Putting nature on the balance sheet: a CFO’s next frontier
Katell Le Goulven interviews Capitals Coalition’s Tim Polaszek on turning nature risks and dependencies into financial reality. How should business account for its most important supplier—the natural world? For decades, nature has been treated as an externality, its degradation hidden in the footnotes of corporate reports. But as biodiversity loss accelerates and ecosystem services wobble, ignoring nature’s contribution looks less like an oversight and more like a looming liability.
Nature on the Balance Sheet is a new initiative led by InTent’s partners Capitals Coalition and SystemiQ, (with The Landbanking Group and the Centre for Global Commons). Its ambition: to translate nature risks and dependencies into financial terms, so decision makers can no longer look away. This initiative has been developed in the continuity of the Natural Capital’ approach supported by InTent, which then was incorporated in the TNFD’s LEAP approach.
Key highlights
Katell Le Goulven: Why launch a new initiative now?
Tim Polaszek: Picture a CFO walking into a boardroom with this message: our most critical supplier is failing, we’ve never paid them properly, and replacing their services would bankrupt us. That “supplier” is nature.[1] If business depends on ecosystem services, we need economic and financial systems that recognise that dependency—before it appears as a nasty surprise on the balance sheet. That means mobilising not only corporates, but also investors, regulators, central banks, standard-setters and the legal ecosystem. Our initiative—with The Landbanking Group, the Centre for Global Commons and Systemiq—is convening those actors to make recognition of nature’s value a practical reality.
KLG: What does the initiative do, concretely?

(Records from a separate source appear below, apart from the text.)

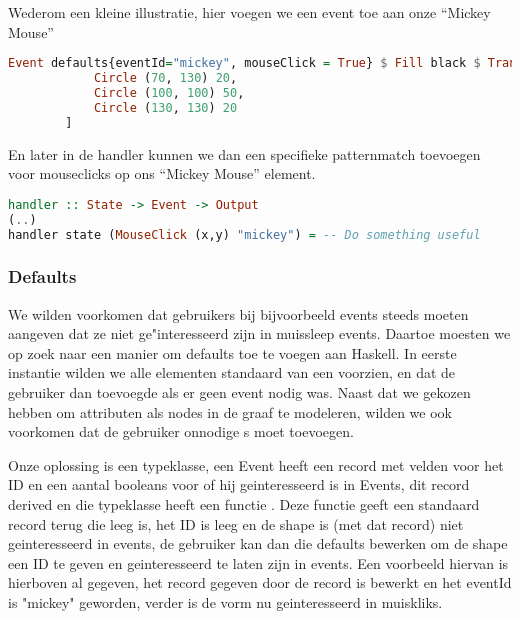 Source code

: Wederom een kleine illustratie, hier voegen we een event toe aan onze ``Mickey Mouse''
\begin{lstlisting}[style=densecode, language=Haskell]
Event defaults{eventId="mickey", mouseClick = True} $ Fill black $ Translate 100 100 $ Rotate 90 $ Container 200 200 [
            Circle (70, 130) 20,
            Circle (100, 100) 50,
            Circle (130, 130) 20
        ]
\end{lstlisting}

En later in de handler kunnen we dan een specifieke patternmatch toevoegen voor mouseclicks op ons ``Mickey Mouse'' element.
\begin{lstlisting}[style=densecode, language=Haskell]
handler :: State -> Event -> Output
(..)
handler state (MouseClick (x,y) "mickey") = -- Do something useful
\end{lstlisting}

\subsubsection{Defaults}
We wilden voorkomen dat gebruikers bij bijvoorbeeld events steeds moeten aangeven dat ze niet ge"interesseerd zijn in muissleep events. Daartoe moesten we op zoek naar een manier om defaults toe te voegen aan Haskell. In eerste instantie wilden we alle elementen standaard van een  voorzien, en dat de gebruiker dan  toevoegde als er geen event nodig was. Naast dat we gekozen hebben om attributen als nodes in de graaf te modeleren, wilden we ook voorkomen dat de gebruiker onnodige s moet toevoegen.

Onze oplossing is een  typeklasse, een Event heeft een record met velden voor het ID en een aantal booleans voor of hij geinteresseerd is in Events, dit record derived  en die typeklasse heeft een functie . Deze functie geeft een standaard record terug die leeg is, het ID is leeg en de shape is (met dat record) niet geinteresseerd in events, de gebruiker kan dan die defaults bewerken om de shape een ID te geven en geinteresseerd te laten zijn in events. Een voorbeeld hiervan is hierboven al gegeven, het record gegeven door de  record is bewerkt en het eventId is "mickey" geworden, verder is de vorm nu geinteresseerd in muiskliks.

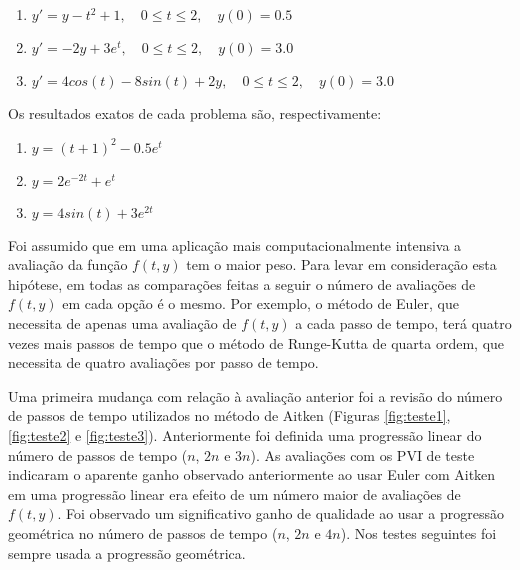 \documentclass[final,5p]{elsarticle}
\numberwithin{equation}{section}
\begin{document}
        \begin{enumerate}
            \item $y' = y - t^2 + 1, \quad 0 \leq t \leq  2, \quad y(0) = 0.5$ \label{item:pvi1}
            \item $y' = -2y + 3 e^t, \quad 0 \leq t \leq  2, \quad y(0) = 3.0$ \label{item:pvi2}
            \item $y' = 4 cos(t) - 8 sin(t) + 2 y, \quad 0 \leq t \leq  2, \quad y(0) = 3.0$ \label{item:pvi3}
        \end{enumerate}

        Os resultados exatos de cada problema são, respectivamente:

        \begin{enumerate}
            \item $y = (t+1)^2 - 0.5 e^t$
            \item $y = 2 e^{-2 t} + e^t$
            \item $y = 4 sin(t) + 3 e^{2 t}$
        \end{enumerate}

        Foi assumido que em uma aplicação mais computacionalmente intensiva a avaliação da função $f(t,y)$ tem o maior peso. Para levar em consideração esta hipótese, em todas as comparações feitas a seguir o número de avaliações de $f(t,y)$ em cada opção é o mesmo. Por exemplo, o método de Euler, que necessita de apenas uma avaliação de $f(t,y)$ a cada passo de tempo, terá quatro vezes mais passos de tempo que o método de Runge-Kutta de quarta ordem, que necessita de quatro avaliações por passo de tempo.

        Uma primeira mudança com relação à avaliação anterior foi a revisão do número de passos de tempo utilizados no método de Aitken (Figuras \ref{fig:teste1}, \ref{fig:teste2} e \ref{fig:teste3}). Anteriormente foi definida uma progressão linear do número de passos de tempo ($n$, $2 n$ e $3 n$). As avaliações com os PVI de teste indicaram o aparente ganho observado anteriormente ao usar Euler com Aitken em uma progressão linear era efeito de um número maior de avaliações de $f(t,y)$. Foi observado um significativo ganho de qualidade ao usar a progressão geométrica no número de passos de tempo ($n$, $2 n$ e $4 n$). Nos testes seguintes foi sempre usada a progressão geométrica.
\end{document}
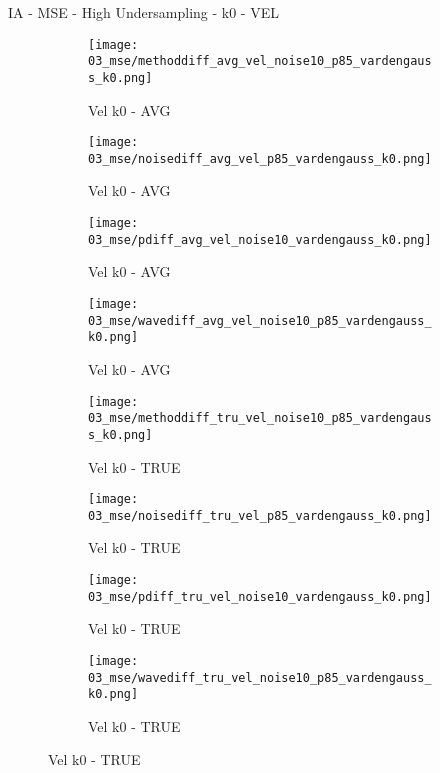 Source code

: \documentclass{beamer}
\begin{document}
\begin{frame}{IA - MSE - High Undersampling - k0 - VEL}{}
\begin{figure}
\begin{subfigure}{0.24\textwidth}
\texttt{[image: 03\_mse/methoddiff\_avg\_vel\_noise10\_p85\_vardengauss\_k0.png]}
\vspace{-20pt}
\caption*{\tiny Vel k0 - AVG}
\end{subfigure}
\begin{subfigure}{0.24\textwidth}
\texttt{[image: 03\_mse/noisediff\_avg\_vel\_p85\_vardengauss\_k0.png]}
\vspace{-20pt}
\caption*{\tiny Vel k0 - AVG}
\end{subfigure}
\begin{subfigure}{0.24\textwidth}
\texttt{[image: 03\_mse/pdiff\_avg\_vel\_noise10\_vardengauss\_k0.png]}
\vspace{-20pt}
\caption*{\tiny Vel k0 - AVG}
\end{subfigure}
\begin{subfigure}{0.24\textwidth}
\texttt{[image: 03\_mse/wavediff\_avg\_vel\_noise10\_p85\_vardengauss\_k0.png]}
\vspace{-20pt}
\caption*{\tiny Vel k0 - AVG}
\end{subfigure}

\begin{subfigure}{0.24\textwidth}
\texttt{[image: 03\_mse/methoddiff\_tru\_vel\_noise10\_p85\_vardengauss\_k0.png]}
\vspace{-20pt}
\caption*{\tiny Vel k0 - TRUE}
\end{subfigure}
\begin{subfigure}{0.24\textwidth}
\texttt{[image: 03\_mse/noisediff\_tru\_vel\_p85\_vardengauss\_k0.png]}
\vspace{-20pt}
\caption*{\tiny Vel k0 - TRUE}
\end{subfigure}
\begin{subfigure}{0.24\textwidth}
\texttt{[image: 03\_mse/pdiff\_tru\_vel\_noise10\_vardengauss\_k0.png]}
\vspace{-20pt}
\caption*{\tiny Vel k0 - TRUE}
\end{subfigure}
\begin{subfigure}{0.24\textwidth}
\texttt{[image: 03\_mse/wavediff\_tru\_vel\_noise10\_p85\_vardengauss\_k0.png]}
\vspace{-20pt}
\caption*{\tiny Vel k0 - TRUE}
\end{subfigure}
\end{figure}
\end{frame}
\end{document}
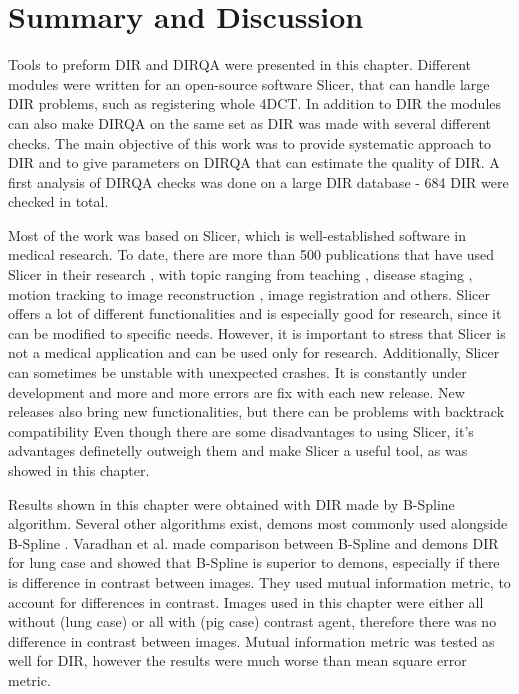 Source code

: \documentclass[type=dr, dr=rernat, accentcolor=tud7b,colorbacktitle, bigchapter, openright, twoside, 12pt ]{tudthesis}
\begin{document}
\section{Summary and Discussion}
\label{Summary}

Tools to preform DIR and DIRQA were presented in this chapter. Different modules were written for an open-source software Slicer, that can handle large DIR problems, such as registering whole 4DCT. In addition to DIR the modules can also make DIRQA on the same set as DIR was made with several different
checks. The main objective of this work was to provide systematic approach to DIR and to give parameters on DIRQA that can estimate the quality of DIR. A first analysis of DIRQA checks was done on a large DIR database - 684 DIR were checked in total.

Most of the work was based on Slicer, which is well-established software in medical research. To date, there are more than 500 publications that have used Slicer in their research \cite{SlicerCitation}, with topic ranging from 
teaching \cite{Pujol2016}, disease staging \cite{Liu2016, Liu2015}, motion tracking \cite{Behringer2015} to image reconstruction \cite{Meyer2015}, image registration \cite{Li2015, Fedorov2015, Li2015b}
and others. Slicer offers a lot of different functionalities and is especially good for research, since it can be modified to specific needs. However, it is important to stress that Slicer 
is not a medical application and can be used only for research. Additionally, Slicer can sometimes be unstable with unexpected crashes. It is constantly under development and more and more errors
are fix with each new release. New releases also bring new functionalities, but there can be problems with backtrack compatibility Even though there are some disadvantages to using Slicer, it's advantages
definetelly outweigh them and make Slicer a useful tool, as was showed in this chapter.

Results shown in this chapter were obtained with DIR made by B-Spline algorithm. Several other algorithms exist, demons most commonly used alongside B-Spline \cite{Thirion1998}. Varadhan et al. made comparison
between B-Spline and demons DIR for lung case \cite{Varadhan2013} and showed that B-Spline is superior to demons, especially if there is difference in contrast between images. They used mutual information
metric, to account for differences in contrast. Images used in this chapter were either all without (lung case) or all with (pig case) contrast agent, therefore there was no difference in contrast
between images. Mutual information metric was tested as well for DIR, however the results were much worse than mean square error metric.
\end{document}
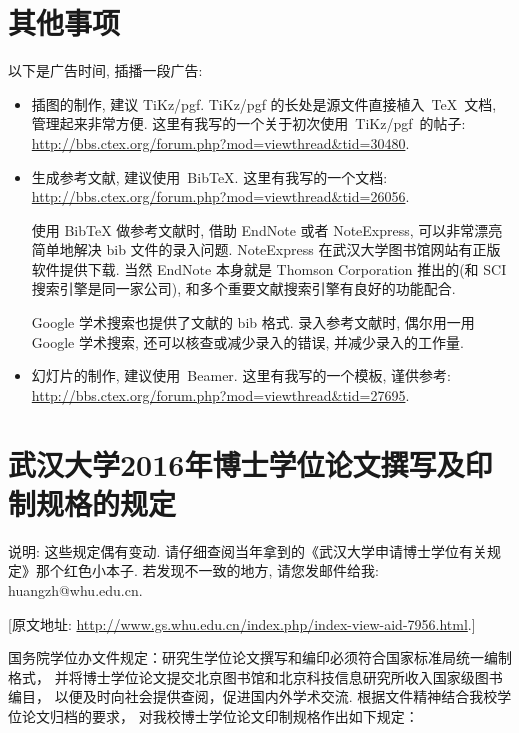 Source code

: \documentclass{WHUPhd}  %
\begin{document}
\chapter{其他事项}
以下是广告时间, 插播一段广告:
\begin{itemize}
    \item 插图的制作, 建议 TiKz/pgf.
          TiKz/pgf 的长处是源文件直接植入~\TeX~文档, 管理起来非常方便.
    这里有我写的一个关于初次使用~TiKz/pgf~的帖子:\\    \url{http://bbs.ctex.org/forum.php?mod=viewthread&tid=30480}.
    \item 生成参考文献, 建议使用~BibTeX.  这里有我写的一个文档: \\
    \url{http://bbs.ctex.org/forum.php?mod=viewthread&tid=26056}.

      {\kaishu 使用 BibTeX{} 做参考文献时,
      借助 EndNote 或者 NoteExpress, 可以非常漂亮简单地解决 bib 文件的录入问题.
      NoteExpress 在武汉大学图书馆网站有正版软件提供下载.
      当然 EndNote 本身就是 Thomson Corporation 推出的(和 SCI 搜索引擎是同一家公司),
      和多个重要文献搜索引擎有良好的功能配合.

      Google 学术搜索也提供了文献的 bib 格式.
      录入参考文献时, 偶尔用一用 Google 学术搜索, 还可以核查或减少录入的错误, 并减少录入的工作量.}
     \item 幻灯片的制作, 建议使用~Beamer. 这里有我写的一个模板, 谨供参考:\\
    \url{http://bbs.ctex.org/forum.php?mod=viewthread&tid=27695}.

\end{itemize}

\chapter{武汉大学2016年博士学位论文撰写及印制规格的规定}


{ {\heiti 说明}: \kaishu
 这些规定偶有变动.
 请仔细查阅当年拿到的《武汉大学申请博士学位有关规定》那个红色小本子.
 若发现不一致的地方, 请您发邮件给我: huangzh@whu.edu.cn.}

\bigskip


[原文地址: \url{http://www.gs.whu.edu.cn/index.php/index-view-aid-7956.html}.]
\bigskip

国务院学位办文件规定：研究生学位论文撰写和编印必须符合国家标准局统一编制格式，
并将博士学位论文提交北京图书馆和北京科技信息研究所收入国家级图书编目，
以便及时向社会提供查阅，促进国内外学术交流. 根据文件精神结合我校学位论文归档的要求，
对我校博士学位论文印制规格作出如下规定：
\end{document}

TP: We’re developing proof points with companies—initially in mining, agriculture and other land- or sea-based sectors—where nature dependencies are obvious. We’re mapping where real transactions can occur so aspects of nature can be recognised, priced, or provisioned against in financial statements, and where existing accounting treatments already (partly) capture that value. Some jurisdictions are moving faster than others; we want to show what’s feasible now and what enabling changes are needed next.
KLG: Give me one example.
TP: A forestry company we work with has begun recognising elements of nature’s value in its internal accounts and narrative reporting. The benefits have been tangible—higher perceived brand value, stronger resilience and better access to capital. In their case, these steps helped support a premium when the business was sold. Today, much of that value still shows up as “intangibles,” not as explicit natural-capital line items. Our aim is to pave the way from internal valuation to fuller financial recognition.
KLG: How is this different from the Natural Capital Protocol and TNFD?
TP: The Natural Capital Protocol informed TNFD’s LEAP approach, which guides companies and financial institutions to locate interfaces with nature, assess impacts and dependencies, and identify risks and opportunities. Nature on the Balance Sheet picks up from there: it focuses on the “F”—the financial disclosures—by exploring how those risks and opportunities manifest as assets, costs, provisions, liabilities and P&L effects.
KLG: I’m a corporate getting started. Where do I begin?
TP: Start with materiality, the “Locate” in TNFD’s LEAP approach. Biodiversity is local and context-specific, so map where your operations and supply chains interact with nature and where dependencies are critical. You don’t need a gold-plated study on day one. Run a high-level hotspot screen with ENCORE (recently updated), then go deeper where it matters. In parallel, invest in capacity-building across finance, strategy and operations. If the CFO’s team is at the table early, everything else moves faster.
Nature risk is financial risk—but also opportunity.
KLG: What does that capacity-building look like in practice?
TP: It’s part translation, part integration. Data live across the organisation and outside it (e.g., state of nature datasets). Sustainability teams need to partner with finance on project appraisal, capital allocation and management reporting, so nature metrics become decision-useful, not parallel paperwork.
KLG: What’s in it for a CFO?
TP: Future viability. Nature risk is financial risk but also opportunity. Bringing nature into financial decision-making preserves and creates value by improving foresight on costs, disruptions and new revenue streams. Many CFOs already see nature-linked costs and liabilities emerging; this isn’t “one more thing,” it’s a way to bring them into a coherent view for better decisions.
KLG: Are there credible cases where this has changed decisions or financing?
TP: Yes. Beyond the forestry example, there’s a growing body of cases where natural-capital information improves supply-chain choices, investment appraisals and the cost of capital. For instance, OFI (Olam Food Ingredients) has used multi-capital accounting to guide decisions and access preferential finance structures, and technical partners have even piloted natural-capital income statements and balance sheets for specific crop supply chains. There’s also an open case-study database documenting hundreds of such assessments across sectors.
KLG: What’s next on your timeline?
TP: Two tracks to COP30 in Belém: first, we are working with proof point companies to identify where and how the value of nature can be recognised including through current accounting practices and standards; second, system-level enablers—from policy to standards—to scale adoption. Our published roadmap sets out milestones toward fuller recognition by 2030, and we’re inviting businesses, financiers, and standard-setters to help build that evidence base and unlock the change needed to recognise nature on the balance sheet.
KLG: A final message to the finance world?
TP: If a CFO’s job is to preserve and create value, then stay curious and open about how accounting must evolve in a world of accelerating nature loss. Support your teams to explore opportunities—and help your profession adapt with you.
Editor’s note:
Some company examples have been anonymised due to commercial sensitivity. References to TNFD’s LEAP, ENCORE and the Nature on the Balance Sheet roadmap are included for readers wishing to explore further.
[1] This image is originally from Izzy Fenwick, during a speech at the Institute of Directors in New Zealand. You can read her original version here.